Ah kok gue jadi takut. Padahal orang tua gue kerja untuk pemerintah dan ga pernah menyuruh kita membenci negara sendiri. Gue dan kakak2 adek gue di suruh nari, nanyilah etc di tiap acara kbri untuk appreciate nilai seni yg kita punya. Kita di sekolahkan di sekolah lokal untuk belajar bahasa indonesia. Kita di suruh belajar di luar untuk alasan menggunakan ilmu itu dan merubah situasi negara gue semampu kita. Bukannya biar melarikan diri di negeri orang kayak buronan. Hehe.. Pdhl appresiasi untuk film indonesia gue lumayan tinggi.. terkecuali film
blo'on yang ga bermakna and/or penuh porno yang bikin stress nontonnya. Tapi kenapa gue takut pindah ke negara sendiri. Aye bimbang... waktu gue ga banyak. Identitas gue, rumah gue dimana ye..






Wednesday, February 18, 2009

So you're there.
Sudden, fleeting
Standing
between smiles and motion

but you're not smiling for me




Monday, February 02, 2009

Aku pernah baca sebuah kalimat: 

Aku merasa paling dekat dengan keabadian saat memikirkan dirimu.
Apa yang akan terbersit dipikiranmu bila mendengar kata-kata ini?

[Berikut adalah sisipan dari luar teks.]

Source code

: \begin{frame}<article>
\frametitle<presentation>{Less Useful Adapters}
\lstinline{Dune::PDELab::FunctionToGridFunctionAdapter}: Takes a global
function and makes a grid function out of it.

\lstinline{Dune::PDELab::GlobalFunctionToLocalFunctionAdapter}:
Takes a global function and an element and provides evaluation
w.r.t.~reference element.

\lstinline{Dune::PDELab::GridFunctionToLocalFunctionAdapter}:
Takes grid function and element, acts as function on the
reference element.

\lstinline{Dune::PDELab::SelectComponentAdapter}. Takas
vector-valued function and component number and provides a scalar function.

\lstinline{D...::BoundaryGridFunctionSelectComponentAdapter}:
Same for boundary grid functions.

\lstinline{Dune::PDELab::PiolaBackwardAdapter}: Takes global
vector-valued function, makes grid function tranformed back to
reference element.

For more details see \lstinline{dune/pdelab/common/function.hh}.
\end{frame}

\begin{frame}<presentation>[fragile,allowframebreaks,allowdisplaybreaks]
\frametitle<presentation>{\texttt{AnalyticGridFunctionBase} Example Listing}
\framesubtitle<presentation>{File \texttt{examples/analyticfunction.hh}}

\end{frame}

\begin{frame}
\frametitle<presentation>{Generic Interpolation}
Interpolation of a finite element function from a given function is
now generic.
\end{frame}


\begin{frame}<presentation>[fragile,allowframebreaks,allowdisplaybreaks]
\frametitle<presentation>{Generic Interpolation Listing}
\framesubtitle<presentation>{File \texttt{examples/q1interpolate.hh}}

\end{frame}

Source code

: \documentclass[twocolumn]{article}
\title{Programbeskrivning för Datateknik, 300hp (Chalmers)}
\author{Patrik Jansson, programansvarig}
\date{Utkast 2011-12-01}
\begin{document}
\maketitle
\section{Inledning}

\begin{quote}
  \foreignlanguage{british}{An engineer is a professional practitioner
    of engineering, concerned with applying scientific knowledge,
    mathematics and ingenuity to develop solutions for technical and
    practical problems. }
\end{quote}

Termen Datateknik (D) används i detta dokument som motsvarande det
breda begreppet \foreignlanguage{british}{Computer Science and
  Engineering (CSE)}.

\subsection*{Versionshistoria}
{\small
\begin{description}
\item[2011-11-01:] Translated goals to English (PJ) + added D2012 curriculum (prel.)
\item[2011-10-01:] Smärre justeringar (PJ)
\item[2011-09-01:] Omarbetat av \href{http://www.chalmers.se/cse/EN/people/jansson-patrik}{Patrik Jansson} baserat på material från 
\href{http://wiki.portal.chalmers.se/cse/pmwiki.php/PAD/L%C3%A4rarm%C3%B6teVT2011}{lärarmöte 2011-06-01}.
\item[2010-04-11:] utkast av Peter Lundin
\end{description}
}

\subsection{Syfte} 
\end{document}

Banyak yang kurenungkan. Dari sebuah kalimat pendek ini spontan aku memikirkan tentang
cinta. Klise memang. Walaupun terlihat konyol dan mudah emosi, I've always remained an impossible romantic. Dan itu yang takkan berubah. Tapi kadang, cinta dalam arti luas. Yang aku pikirkan bukan hanya perasaan cinta terhadap satu individu, tapi juga perasaan sayangku kepada orang-orang terdekat yang selalu kurindukan hadirnya. Kemudian agamaku. Tuhanku. Hal ini membuatku bertanya kenapa orang-orang yang kusayang hadir lebih dulu di benakku, baru kemudian Tuhan? Dan kenapa perasaan itu tak bisa sama besarnya untuk agamaku sendiri?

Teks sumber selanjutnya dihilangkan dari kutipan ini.